> **EXERCISE GOAL**:
Nothing should change. Output the data exactly.

----

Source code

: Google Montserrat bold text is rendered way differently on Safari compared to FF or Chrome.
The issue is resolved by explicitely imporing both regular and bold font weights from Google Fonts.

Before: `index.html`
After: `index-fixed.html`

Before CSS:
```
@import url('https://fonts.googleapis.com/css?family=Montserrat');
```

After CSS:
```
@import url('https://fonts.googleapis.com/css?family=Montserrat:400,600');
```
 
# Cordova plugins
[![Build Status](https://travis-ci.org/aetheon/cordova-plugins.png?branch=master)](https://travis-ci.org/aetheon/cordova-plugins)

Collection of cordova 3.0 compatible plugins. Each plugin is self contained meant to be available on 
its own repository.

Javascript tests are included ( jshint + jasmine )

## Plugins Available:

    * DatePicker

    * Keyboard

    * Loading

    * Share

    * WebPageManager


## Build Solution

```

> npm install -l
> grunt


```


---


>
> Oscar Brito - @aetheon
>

----

> **TASK SOLUTION**:
Source code

: Google Montserrat bold text is rendered way differently on Safari compared to FF or Chrome.
The issue is resolved by explicitely imporing both regular and bold font weights from Google Fonts.

Before: `index.html`
After: `index-fixed.html`

Before CSS:
```
@import url('https://fonts.googleapis.com/css?family=Montserrat');
```

After CSS:
```
@import url('https://fonts.googleapis.com/css?family=Montserrat:400,600');
```
 
# Cordova plugins
[![Build Status](https://travis-ci.org/aetheon/cordova-plugins.png?branch=master)](https://travis-ci.org/aetheon/cordova-plugins)

Collection of cordova 3.0 compatible plugins. Each plugin is self contained meant to be available on 
its own repository.

Javascript tests are included ( jshint + jasmine )

## Plugins Available:

    * DatePicker

    * Keyboard

    * Loading

    * Share

    * WebPageManager


## Build Solution

```

> npm install -l
> grunt


```


---


>
> Oscar Brito - @aetheon
>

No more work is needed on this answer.